Posted by: Pabrai
According to the FBI, cybercrime is now more widespread than narcotics. The targets of cybercrime are a lot more focused than ever before. The average organization’s information infrastructure is attacked nearly 60,000 times every day. Let me repeat that attacks on business computing infrastructure are now close to 60,000 times each day.
The volume of created content is expected to quintuple in the next two years – to more than 2.5 zettabytes. Seventy of the content created is done by individuals with no responsibility to secure it. However, most of the content produced – 85% – is in environments and organizations with responsibility to secure this information.
There have been over 354 million reported data privacy breaches over the past five years in the USA alone.
California recently fined five hospitals $675,000 in penalties for failing to prevent unauthorized access to patient medical information. The healthcare industry is a growing target of threats.

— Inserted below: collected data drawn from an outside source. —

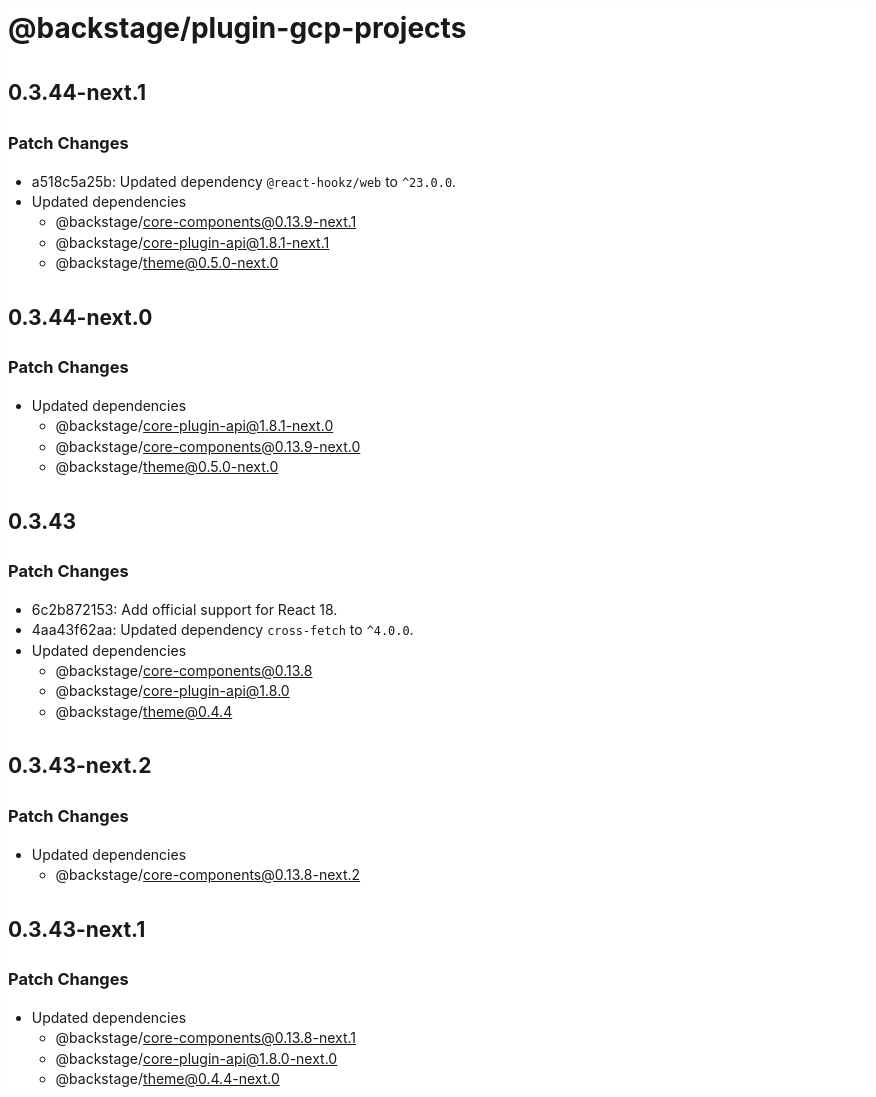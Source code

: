 # @backstage/plugin-gcp-projects

## 0.3.44-next.1

### Patch Changes

- a518c5a25b: Updated dependency `@react-hookz/web` to `^23.0.0`.
- Updated dependencies
  - @backstage/core-components@0.13.9-next.1
  - @backstage/core-plugin-api@1.8.1-next.1
  - @backstage/theme@0.5.0-next.0

## 0.3.44-next.0

### Patch Changes

- Updated dependencies
  - @backstage/core-plugin-api@1.8.1-next.0
  - @backstage/core-components@0.13.9-next.0
  - @backstage/theme@0.5.0-next.0

## 0.3.43

### Patch Changes

- 6c2b872153: Add official support for React 18.
- 4aa43f62aa: Updated dependency `cross-fetch` to `^4.0.0`.
- Updated dependencies
  - @backstage/core-components@0.13.8
  - @backstage/core-plugin-api@1.8.0
  - @backstage/theme@0.4.4

## 0.3.43-next.2

### Patch Changes

- Updated dependencies
  - @backstage/core-components@0.13.8-next.2

## 0.3.43-next.1

### Patch Changes

- Updated dependencies
  - @backstage/core-components@0.13.8-next.1
  - @backstage/core-plugin-api@1.8.0-next.0
  - @backstage/theme@0.4.4-next.0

Today, just about all industries must meet federal and state mandates for information privacy and security. FISMA impacts federal government agencies, HIPAA and HITECH are critical requirements for the healthcare industry and those that process or manage cardholder data must meet PCI DSS requirements. These regulations establish the minimal (floor and not the ceiling) capabilities that organizations must establish to secure sensitive information.
As I often share with my clients, our approach for information security in 2010 and beyond must result in capabilities to “bake in” security mechanisms and ensure that controls are not “bolted on”.
How prepared is your organization in preventing the compromise of sensitive client and customer information as well as protecting vital assets from these sustained attacks?